● **What to work on**: For the data below, work out how many lines include the string "Usage" and report only the number.

[Data excerpts]
——
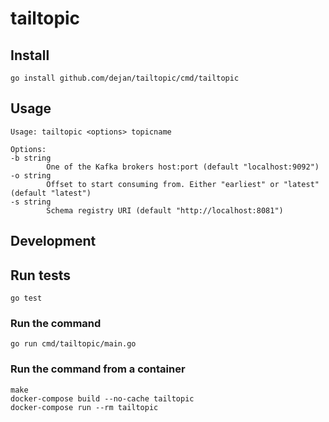# tailtopic

## Install

    go install github.com/dejan/tailtopic/cmd/tailtopic

## Usage

    Usage: tailtopic <options> topicname

    Options:
    -b string
            One of the Kafka brokers host:port (default "localhost:9092")
    -o string
            Offset to start consuming from. Either "earliest" or "latest" (default "latest")
    -s string
            Schema registry URI (default "http://localhost:8081")


## Development

## Run tests

    go test

### Run the command

    go run cmd/tailtopic/main.go

### Run the command from a container

    make
    docker-compose build --no-cache tailtopic
    docker-compose run --rm tailtopic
——
● **Output of the exercise**: 2